- Opening Delimiter -

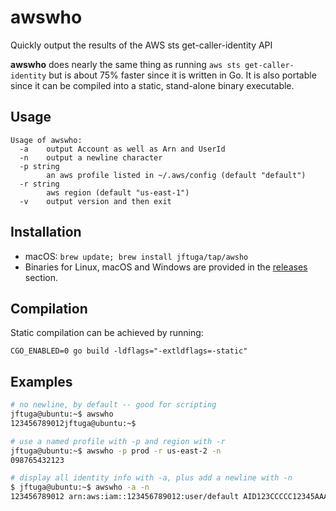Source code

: # awswho
Quickly output the results of the AWS sts get-caller-identity API

**awswho** does nearly the same thing as running `aws sts get-caller-identity` but is about 75% faster since it is written in Go.  It is also portable since it can be compiled
into a static, stand-alone binary executable.

## Usage
```
Usage of awswho:
  -a	output Account as well as Arn and UserId
  -n	output a newline character
  -p string
    	an aws profile listed in ~/.aws/config (default "default")
  -r string
    	aws region (default "us-east-1")
  -v	output version and then exit
```

## Installation

* macOS: `brew update; brew install jftuga/tap/awsho`
* Binaries for Linux, macOS and Windows are provided in the [releases](https://github.com/jftuga/awswho/releases) section.

## Compilation

Static compilation can be achieved by running:

`CGO_ENABLED=0 go build -ldflags="-extldflags=-static"`

## Examples

```bash
# no newline, by default -- good for scripting
jftuga@ubuntu:~$ awswho
123456789012jftuga@ubuntu:~$

# use a named profile with -p and region with -r
jftuga@ubuntu:~$ awswho -p prod -r us-east-2 -n
098765432123

# display all identity info with -a, plus add a newline with -n
$ jftuga@ubuntu:~$ awswho -a -n
123456789012 arn:aws:iam::123456789012:user/default AID123CCCCC12345AAAAA
```
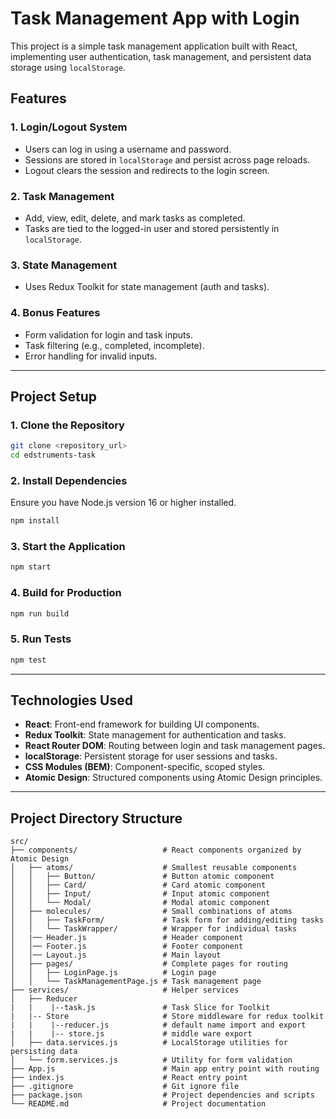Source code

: # Task Management App with Login

This project is a simple task management application built with React, implementing user authentication, task management, and persistent data storage using `localStorage`.

## Features

### 1. Login/Logout System
- Users can log in using a username and password.
- Sessions are stored in `localStorage` and persist across page reloads.
- Logout clears the session and redirects to the login screen.

### 2. Task Management
- Add, view, edit, delete, and mark tasks as completed.
- Tasks are tied to the logged-in user and stored persistently in `localStorage`.

### 3. State Management
- Uses Redux Toolkit for state management (auth and tasks).

### 4. Bonus Features
- Form validation for login and task inputs.
- Task filtering (e.g., completed, incomplete).
- Error handling for invalid inputs.

---

## Project Setup

### 1. Clone the Repository
```bash
git clone <repository_url>
cd edstruments-task
```

### 2. Install Dependencies
Ensure you have Node.js version 16 or higher installed.
```bash
npm install
```

### 3. Start the Application
```bash
npm start
```

### 4. Build for Production
```bash
npm run build
```

### 5. Run Tests
```bash
npm test
```

---

## Technologies Used

- **React**: Front-end framework for building UI components.
- **Redux Toolkit**: State management for authentication and tasks.
- **React Router DOM**: Routing between login and task management pages.
- **localStorage**: Persistent storage for user sessions and tasks.
- **CSS Modules (BEM)**: Component-specific, scoped styles.
- **Atomic Design**: Structured components using Atomic Design principles.
---

## Project Directory Structure

```
src/
├── components/                   # React components organized by Atomic Design
│   ├── atoms/                    # Smallest reusable components
│   │   ├── Button/               # Button atomic component
│   │   ├── Card/                 # Card atomic component
│   │   ├── Input/                # Input atomic component
│   │   └── Modal/                # Modal atomic component
│   ├── molecules/                # Small combinations of atoms
│   │   ├── TaskForm/             # Task form for adding/editing tasks
│   │   └── TaskWrapper/          # Wrapper for individual tasks      
│   |── Header.js                 # Header component
│   │── Footer.js                 # Footer component
│   │── Layout.js                 # Main layout
│   ├── pages/                    # Complete pages for routing
│   │   ├── LoginPage.js          # Login page
│   │   └── TaskManagementPage.js # Task management page
├── services/                     # Helper services
│   ├── Reducer                  
|   |    |--task.js               # Task Slice for Toolkit
|   |-- Store                     # Store middleware for redux toolkit
|   |    |--reducer.js            # default name import and export
|   |    |-- store.js             # middle ware export
│   ├── data.services.js          # LocalStorage utilities for persisting data
│   └── form.services.js          # Utility for form validation
├── App.js                        # Main app entry point with routing
├── index.js                      # React entry point
├── .gitignore                    # Git ignore file
├── package.json                  # Project dependencies and scripts
└── README.md                     # Project documentation
```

- Closing Delimiter -

YOUR INSTRUCTIONS: The result should be every line that contains "pages", copied from the entries.

TASK ANSWER:
- **React Router DOM**: Routing between login and task management pages.
│   ├── pages/                    # Complete pages for routing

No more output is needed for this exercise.